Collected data
· · · ·

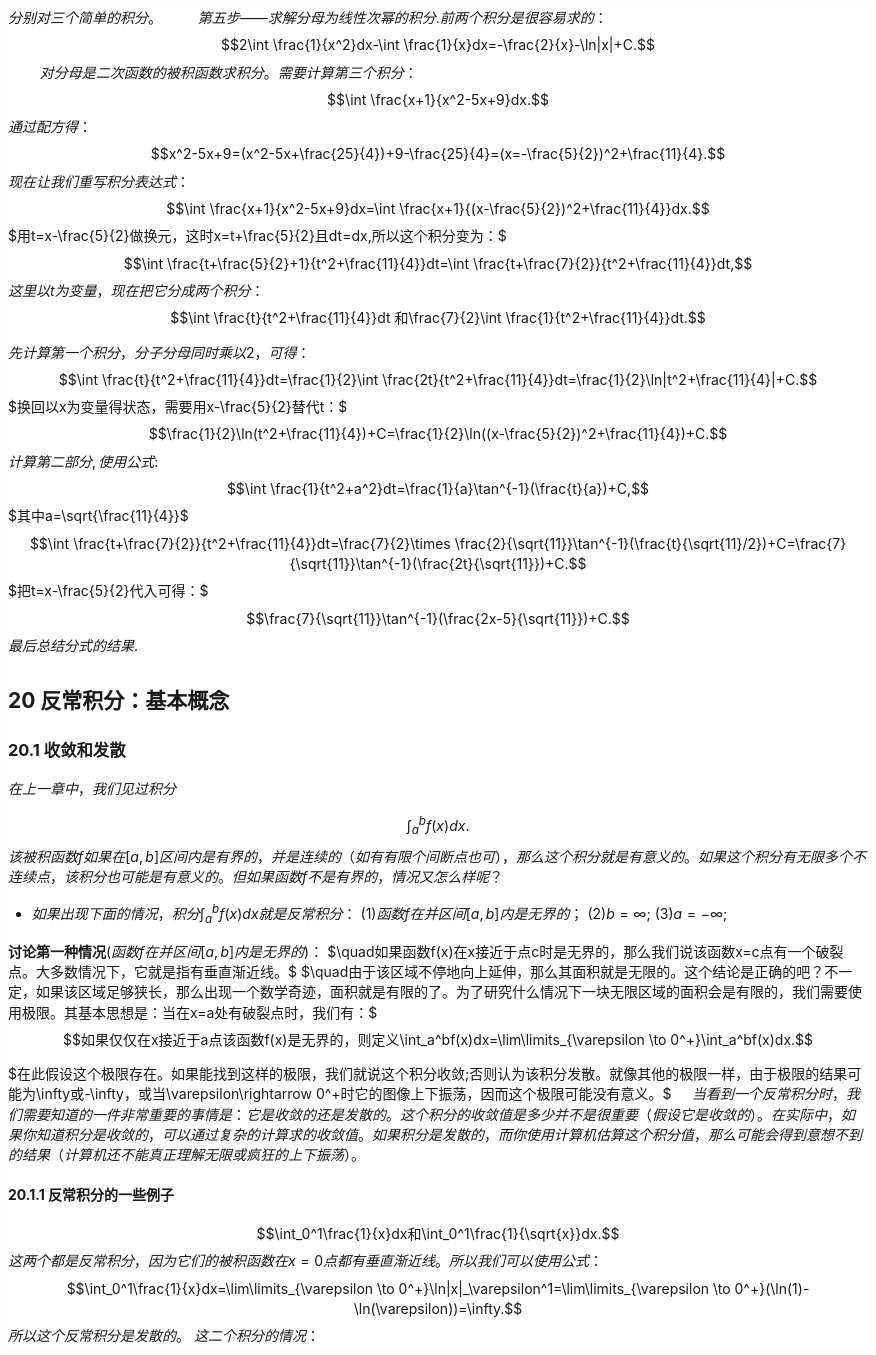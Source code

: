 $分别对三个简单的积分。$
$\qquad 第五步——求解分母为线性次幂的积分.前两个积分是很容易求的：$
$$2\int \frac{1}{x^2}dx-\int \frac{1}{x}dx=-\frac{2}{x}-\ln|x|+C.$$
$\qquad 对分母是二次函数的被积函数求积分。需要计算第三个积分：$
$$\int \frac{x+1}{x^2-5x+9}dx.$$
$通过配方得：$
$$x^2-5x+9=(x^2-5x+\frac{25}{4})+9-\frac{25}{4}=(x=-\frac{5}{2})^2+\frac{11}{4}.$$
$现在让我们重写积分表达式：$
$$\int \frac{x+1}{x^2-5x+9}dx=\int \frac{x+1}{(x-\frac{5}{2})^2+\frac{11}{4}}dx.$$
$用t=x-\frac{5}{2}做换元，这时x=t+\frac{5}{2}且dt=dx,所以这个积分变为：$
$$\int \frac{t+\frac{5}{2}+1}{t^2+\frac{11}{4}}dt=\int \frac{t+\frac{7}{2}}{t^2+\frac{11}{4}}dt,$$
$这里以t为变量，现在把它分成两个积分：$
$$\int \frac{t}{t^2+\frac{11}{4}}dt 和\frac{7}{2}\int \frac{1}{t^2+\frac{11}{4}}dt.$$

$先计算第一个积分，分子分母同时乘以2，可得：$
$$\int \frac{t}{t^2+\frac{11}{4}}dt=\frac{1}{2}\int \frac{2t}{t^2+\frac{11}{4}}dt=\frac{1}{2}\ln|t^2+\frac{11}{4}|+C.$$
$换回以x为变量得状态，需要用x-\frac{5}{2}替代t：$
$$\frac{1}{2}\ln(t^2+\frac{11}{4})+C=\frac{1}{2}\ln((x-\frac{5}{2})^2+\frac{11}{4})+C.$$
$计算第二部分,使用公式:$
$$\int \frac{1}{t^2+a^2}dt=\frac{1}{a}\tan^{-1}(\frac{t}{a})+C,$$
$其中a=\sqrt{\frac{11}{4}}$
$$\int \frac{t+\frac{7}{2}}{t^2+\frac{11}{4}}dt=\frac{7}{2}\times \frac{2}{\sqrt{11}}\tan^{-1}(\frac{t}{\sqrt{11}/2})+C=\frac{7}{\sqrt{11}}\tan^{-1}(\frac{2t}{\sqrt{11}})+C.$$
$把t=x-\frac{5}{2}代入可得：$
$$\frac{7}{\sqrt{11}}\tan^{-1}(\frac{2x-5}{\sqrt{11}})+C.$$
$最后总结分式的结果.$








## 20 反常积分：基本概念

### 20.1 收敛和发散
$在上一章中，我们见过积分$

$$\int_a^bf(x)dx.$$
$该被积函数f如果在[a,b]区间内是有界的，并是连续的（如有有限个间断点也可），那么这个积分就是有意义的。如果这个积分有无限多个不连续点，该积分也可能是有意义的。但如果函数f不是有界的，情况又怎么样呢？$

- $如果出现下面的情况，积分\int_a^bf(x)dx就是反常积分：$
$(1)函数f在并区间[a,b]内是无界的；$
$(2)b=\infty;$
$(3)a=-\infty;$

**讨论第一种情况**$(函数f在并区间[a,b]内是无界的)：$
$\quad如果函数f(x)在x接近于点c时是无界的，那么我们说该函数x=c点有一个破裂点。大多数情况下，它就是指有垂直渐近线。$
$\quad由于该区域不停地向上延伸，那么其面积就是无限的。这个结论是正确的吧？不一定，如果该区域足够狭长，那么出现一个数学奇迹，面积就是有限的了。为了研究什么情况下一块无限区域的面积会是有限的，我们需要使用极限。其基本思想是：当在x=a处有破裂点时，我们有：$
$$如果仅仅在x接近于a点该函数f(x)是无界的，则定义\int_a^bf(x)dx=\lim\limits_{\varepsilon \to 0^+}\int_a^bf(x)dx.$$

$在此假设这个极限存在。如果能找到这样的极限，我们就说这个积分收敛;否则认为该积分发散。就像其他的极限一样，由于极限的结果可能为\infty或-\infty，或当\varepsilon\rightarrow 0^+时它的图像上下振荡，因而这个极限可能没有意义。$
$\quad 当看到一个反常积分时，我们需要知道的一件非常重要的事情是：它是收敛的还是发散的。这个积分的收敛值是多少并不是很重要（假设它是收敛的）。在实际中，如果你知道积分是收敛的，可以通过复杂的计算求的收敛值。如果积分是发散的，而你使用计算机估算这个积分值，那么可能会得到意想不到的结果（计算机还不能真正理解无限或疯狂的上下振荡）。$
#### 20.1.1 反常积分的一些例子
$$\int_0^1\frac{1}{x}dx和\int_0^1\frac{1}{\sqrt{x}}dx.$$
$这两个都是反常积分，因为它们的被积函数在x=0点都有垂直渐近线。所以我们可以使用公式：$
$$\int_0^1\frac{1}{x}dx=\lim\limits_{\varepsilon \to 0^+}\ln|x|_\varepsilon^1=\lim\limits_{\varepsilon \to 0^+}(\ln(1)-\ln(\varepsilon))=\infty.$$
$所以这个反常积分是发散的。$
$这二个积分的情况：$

· · · ·

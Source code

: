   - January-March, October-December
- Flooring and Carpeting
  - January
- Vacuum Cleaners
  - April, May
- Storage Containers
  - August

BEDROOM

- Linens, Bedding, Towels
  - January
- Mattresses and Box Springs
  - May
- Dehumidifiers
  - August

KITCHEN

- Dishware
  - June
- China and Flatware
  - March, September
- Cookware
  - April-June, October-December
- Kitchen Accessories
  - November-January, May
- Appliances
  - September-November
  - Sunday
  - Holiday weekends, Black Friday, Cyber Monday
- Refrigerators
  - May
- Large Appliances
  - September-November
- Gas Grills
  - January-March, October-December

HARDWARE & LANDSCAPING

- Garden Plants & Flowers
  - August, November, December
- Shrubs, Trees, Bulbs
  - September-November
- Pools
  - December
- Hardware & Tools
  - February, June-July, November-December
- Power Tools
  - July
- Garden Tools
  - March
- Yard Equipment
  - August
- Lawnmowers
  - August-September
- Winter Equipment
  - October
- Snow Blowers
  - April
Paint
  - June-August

· · · ·

WHAT YOU NEED TO DO: Wherever the string "January" appears in the data above, copy the line it sits in.

OUTPUT BELOW:
:   - January-March, October-December
  - January
  - January
  - November-January, May
  - January-March, October-December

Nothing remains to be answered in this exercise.